### Directions for this task:
I would like each line of the data that holds the word "Client" copied out.

Records from a collection:
--- START ---

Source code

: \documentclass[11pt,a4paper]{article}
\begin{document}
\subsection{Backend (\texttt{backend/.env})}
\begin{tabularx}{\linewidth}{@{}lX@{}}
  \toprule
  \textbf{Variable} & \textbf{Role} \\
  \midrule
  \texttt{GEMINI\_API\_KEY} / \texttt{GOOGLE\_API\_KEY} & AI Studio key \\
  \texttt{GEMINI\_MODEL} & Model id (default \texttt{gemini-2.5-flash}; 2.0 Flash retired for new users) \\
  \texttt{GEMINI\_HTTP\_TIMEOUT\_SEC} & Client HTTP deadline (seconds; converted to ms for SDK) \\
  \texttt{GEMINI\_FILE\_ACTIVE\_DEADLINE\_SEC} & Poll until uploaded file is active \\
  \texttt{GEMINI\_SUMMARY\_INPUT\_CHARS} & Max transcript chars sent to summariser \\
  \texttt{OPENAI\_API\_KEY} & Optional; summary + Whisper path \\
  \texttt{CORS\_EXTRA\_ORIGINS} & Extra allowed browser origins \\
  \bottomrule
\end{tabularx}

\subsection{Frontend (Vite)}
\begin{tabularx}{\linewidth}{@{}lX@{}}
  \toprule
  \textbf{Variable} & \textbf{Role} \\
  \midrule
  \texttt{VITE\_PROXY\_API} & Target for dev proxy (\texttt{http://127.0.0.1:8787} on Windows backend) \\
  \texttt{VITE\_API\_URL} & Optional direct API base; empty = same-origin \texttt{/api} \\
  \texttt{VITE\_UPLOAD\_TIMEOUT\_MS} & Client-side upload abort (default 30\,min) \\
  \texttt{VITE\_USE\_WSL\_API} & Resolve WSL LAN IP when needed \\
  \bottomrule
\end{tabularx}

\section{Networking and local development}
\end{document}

--- END ---

### Response area:
  \texttt{GEMINI\_HTTP\_TIMEOUT\_SEC} & Client HTTP deadline (seconds; converted to ms for SDK) \\
  \texttt{VITE\_UPLOAD\_TIMEOUT\_MS} & Client-side upload abort (default 30\,min) \\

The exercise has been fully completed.